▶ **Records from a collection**
[Start of section]

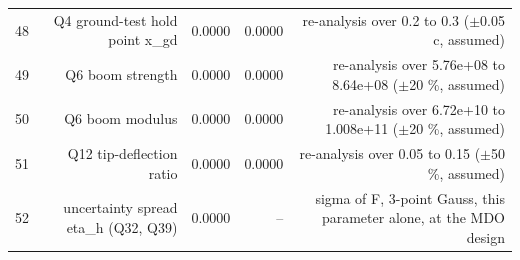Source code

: \begin{table}[htbp]
{\begin{tabular}{lrrrr}
48 & Q4 ground-test hold point x\_gd & 0.0000 & 0.0000 & re-analysis over 0.2 to 0.3 ($\pm$0.05 c, assumed) \\
49 & Q6 boom strength & 0.0000 & 0.0000 & re-analysis over 5.76e+08 to 8.64e+08 ($\pm$20 \%, assumed) \\
50 & Q6 boom modulus & 0.0000 & 0.0000 & re-analysis over 6.72e+10 to 1.008e+11 ($\pm$20 \%, assumed) \\
51 & Q12 tip-deflection ratio & 0.0000 & 0.0000 & re-analysis over 0.05 to 0.15 ($\pm$50 \%, assumed) \\
52 & uncertainty spread eta\_h (Q32, Q39) & 0.0000 & -- & sigma of F, 3-point Gauss, this parameter alone, at the MDO design \\
\bottomrule
\end{tabular}}
\end{table}
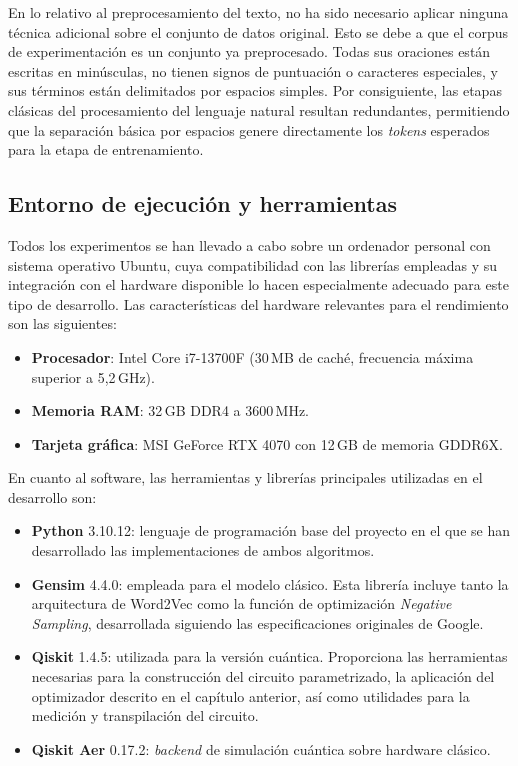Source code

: En lo relativo al preprocesamiento del texto, no ha sido necesario aplicar ninguna técnica adicional sobre el conjunto de datos original. Esto se debe a que el corpus de experimentación es un conjunto ya preprocesado. Todas sus oraciones están escritas en minúsculas, no tienen signos de puntuación o caracteres especiales, y sus términos están delimitados por espacios simples. Por consiguiente, las etapas clásicas del procesamiento del lenguaje natural resultan redundantes, permitiendo que la separación básica por espacios genere directamente los \textit{tokens} esperados para la etapa de entrenamiento.

\subsection{Entorno de ejecución y herramientas}

Todos los experimentos se han llevado a cabo sobre un ordenador personal con sistema operativo Ubuntu, cuya compatibilidad con las librerías empleadas y su integración con el hardware disponible lo hacen especialmente adecuado para este tipo de desarrollo. Las características del hardware relevantes para el rendimiento son las siguientes:

\begin{itemize}
  \item \textbf{Procesador}: Intel Core i7-13700F (30\,MB de caché, frecuencia máxima superior a 5,2\,GHz).
  \item \textbf{Memoria RAM}: 32\,GB DDR4 a 3600\,MHz.
  \item \textbf{Tarjeta gráfica}: MSI GeForce RTX 4070 con 12\,GB de memoria GDDR6X.
\end{itemize}

En cuanto al software, las herramientas y librerías principales utilizadas en el desarrollo son:

\begin{itemize}
  \item \textbf{Python} 3.10.12: lenguaje de programación base del proyecto en el que se han desarrollado las implementaciones de ambos algoritmos.
  \item \textbf{Gensim} 4.4.0: empleada para el modelo clásico. Esta librería incluye tanto la arquitectura de Word2Vec como la función de optimización \textit{Negative Sampling}, desarrollada siguiendo las especificaciones originales de Google.
  \item \textbf{Qiskit} 1.4.5: utilizada para la versión cuántica. Proporciona las herramientas necesarias para la construcción del circuito parametrizado, la aplicación del optimizador descrito en el capítulo anterior, así como utilidades para la medición y transpilación del circuito.
  \item \textbf{Qiskit Aer} 0.17.2: \textit{backend} de simulación cuántica sobre hardware clásico.
\end{itemize}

[End of section]

Repeat the preceding records exactly but drop the images.

Source code

: \begin{table}[htbp]
{\begin{tabular}{lrrrr}
48 & Q4 ground-test hold point x\_gd & 0.0000 & 0.0000 & re-analysis over 0.2 to 0.3 ($\pm$0.05 c, assumed) \\
49 & Q6 boom strength & 0.0000 & 0.0000 & re-analysis over 5.76e+08 to 8.64e+08 ($\pm$20 \%, assumed) \\
50 & Q6 boom modulus & 0.0000 & 0.0000 & re-analysis over 6.72e+10 to 1.008e+11 ($\pm$20 \%, assumed) \\
51 & Q12 tip-deflection ratio & 0.0000 & 0.0000 & re-analysis over 0.05 to 0.15 ($\pm$50 \%, assumed) \\
52 & uncertainty spread eta\_h (Q32, Q39) & 0.0000 & -- & sigma of F, 3-point Gauss, this parameter alone, at the MDO design \\
\bottomrule
\end{tabular}}
\end{table}
Source code

: En lo relativo al preprocesamiento del texto, no ha sido necesario aplicar ninguna técnica adicional sobre el conjunto de datos original. Esto se debe a que el corpus de experimentación es un conjunto ya preprocesado. Todas sus oraciones están escritas en minúsculas, no tienen signos de puntuación o caracteres especiales, y sus términos están delimitados por espacios simples. Por consiguiente, las etapas clásicas del procesamiento del lenguaje natural resultan redundantes, permitiendo que la separación básica por espacios genere directamente los \textit{tokens} esperados para la etapa de entrenamiento.

\subsection{Entorno de ejecución y herramientas}

Todos los experimentos se han llevado a cabo sobre un ordenador personal con sistema operativo Ubuntu, cuya compatibilidad con las librerías empleadas y su integración con el hardware disponible lo hacen especialmente adecuado para este tipo de desarrollo. Las características del hardware relevantes para el rendimiento son las siguientes:

\begin{itemize}
  \item \textbf{Procesador}: Intel Core i7-13700F (30\,MB de caché, frecuencia máxima superior a 5,2\,GHz).
  \item \textbf{Memoria RAM}: 32\,GB DDR4 a 3600\,MHz.
  \item \textbf{Tarjeta gráfica}: MSI GeForce RTX 4070 con 12\,GB de memoria GDDR6X.
\end{itemize}

En cuanto al software, las herramientas y librerías principales utilizadas en el desarrollo son:

\begin{itemize}
  \item \textbf{Python} 3.10.12: lenguaje de programación base del proyecto en el que se han desarrollado las implementaciones de ambos algoritmos.
  \item \textbf{Gensim} 4.4.0: empleada para el modelo clásico. Esta librería incluye tanto la arquitectura de Word2Vec como la función de optimización \textit{Negative Sampling}, desarrollada siguiendo las especificaciones originales de Google.
  \item \textbf{Qiskit} 1.4.5: utilizada para la versión cuántica. Proporciona las herramientas necesarias para la construcción del circuito parametrizado, la aplicación del optimizador descrito en el capítulo anterior, así como utilidades para la medición y transpilación del circuito.
  \item \textbf{Qiskit Aer} 0.17.2: \textit{backend} de simulación cuántica sobre hardware clásico.
\end{itemize}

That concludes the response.